MicroRNA-145 Gene Modification Enhances the Retention of Bone Marrow-Derived Mesenchymal Stem Cells within Corpus Cavernosum by Targeting Krppel-Like Factor 4

Purpose: The poor retention and ambiguous differentiation of stem cells (SCs) within corpus cavernosum (CC) limit the cell application in erectile dysfunction (ED). Herein, the effects and mechanism of microRNA-145 (miR-145) gene modification on modulating the traits and fate of bone marrow-derived mesenchymal stem cells (BMSCs) were investigated.Materials and Methods: The effects of miR-145 on cell apoptosis, proliferation, migration, and differentiation were deter-mined by flow cytometry, cell counting kit-8, transwell assays and myogenic induction.
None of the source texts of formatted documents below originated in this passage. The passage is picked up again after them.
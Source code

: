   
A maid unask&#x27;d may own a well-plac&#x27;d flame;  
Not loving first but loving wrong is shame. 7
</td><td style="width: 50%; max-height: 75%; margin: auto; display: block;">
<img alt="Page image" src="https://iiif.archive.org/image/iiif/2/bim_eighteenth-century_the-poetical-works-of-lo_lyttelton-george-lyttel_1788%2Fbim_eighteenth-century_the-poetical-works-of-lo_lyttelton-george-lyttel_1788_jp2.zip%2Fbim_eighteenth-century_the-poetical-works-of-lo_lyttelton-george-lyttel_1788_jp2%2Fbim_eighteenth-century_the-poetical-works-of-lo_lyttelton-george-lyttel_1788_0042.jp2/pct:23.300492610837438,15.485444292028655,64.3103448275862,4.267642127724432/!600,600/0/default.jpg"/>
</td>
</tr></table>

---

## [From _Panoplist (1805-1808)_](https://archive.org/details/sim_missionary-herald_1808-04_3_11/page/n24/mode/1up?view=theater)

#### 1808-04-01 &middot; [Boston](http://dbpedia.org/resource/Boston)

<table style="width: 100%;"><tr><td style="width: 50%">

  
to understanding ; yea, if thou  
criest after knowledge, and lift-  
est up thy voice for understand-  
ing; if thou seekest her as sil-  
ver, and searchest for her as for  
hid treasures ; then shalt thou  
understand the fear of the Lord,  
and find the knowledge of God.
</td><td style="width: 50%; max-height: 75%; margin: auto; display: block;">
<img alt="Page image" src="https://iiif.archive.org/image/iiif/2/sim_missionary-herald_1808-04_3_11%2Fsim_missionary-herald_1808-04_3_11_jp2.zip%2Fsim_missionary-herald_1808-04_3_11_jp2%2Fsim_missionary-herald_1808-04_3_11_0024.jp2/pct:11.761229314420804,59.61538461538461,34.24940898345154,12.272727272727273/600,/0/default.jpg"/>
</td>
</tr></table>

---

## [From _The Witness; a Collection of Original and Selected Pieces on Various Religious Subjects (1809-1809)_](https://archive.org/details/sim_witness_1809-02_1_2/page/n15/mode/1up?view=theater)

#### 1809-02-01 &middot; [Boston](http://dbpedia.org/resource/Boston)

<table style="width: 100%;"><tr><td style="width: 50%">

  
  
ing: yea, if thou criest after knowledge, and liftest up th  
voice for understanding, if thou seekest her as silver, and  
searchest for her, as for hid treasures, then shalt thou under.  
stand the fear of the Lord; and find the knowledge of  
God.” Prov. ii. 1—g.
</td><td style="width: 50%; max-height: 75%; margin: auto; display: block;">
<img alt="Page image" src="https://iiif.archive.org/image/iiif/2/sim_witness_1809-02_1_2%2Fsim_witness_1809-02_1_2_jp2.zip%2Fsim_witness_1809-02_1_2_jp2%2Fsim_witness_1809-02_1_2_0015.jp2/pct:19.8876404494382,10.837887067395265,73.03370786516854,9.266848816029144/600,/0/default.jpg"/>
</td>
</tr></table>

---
Then, the age-related ED rats were recruited to four groups including phosphate buffer saline, BMSC, vector-BMSC, overexpressed-miR-145-BMSC groups. After cell transplantation, the CC were harvested and prepared to demonstrate the retention and differentiation of BMSCs by immunofluorescent staining. Then, the target of miR-145 was verified by quantitative real-time polymerase chain reaction and immunohistochemical. After that, APTO-253, as an inducer of Kruppel-like factor 4 (KLF4), was introduced for rescue experiments in corpus cavernosum smooth muscle cells (CCSMCs) under the co-culture system.Results: In vitro , miR-145 inhibited the migration and apoptosis of BMSCs and promoted the differentiation of BMSCs into smooth muscle-like cells with stronger contractility. In vivo , the amount of 5-ethynyl-2'-deoxyuridine (EdU)+ cells within CC was significantly enhanced and maintained in the miR-145 gene modified BMSC group. The EdU/CD31 costaning was detected, however, no co-staining of EdU/alpha-actin was observed. Furthermore, miR-145, which secreted from the gene modified BMSCs, dampened the expression of KLF4. However, the effects of miR-145 on CCSMCs could be rescued by APTO-253.Conclusions: Overall, miR-145 modification prolongs the retention of the transplanted BMSCs within the CC, and this effect might be attributed to the modulation of the miR-145/KLF4 axis. Consequently, our findings offer a promising and innovative strategy to enhance the local stem cell-based treatments.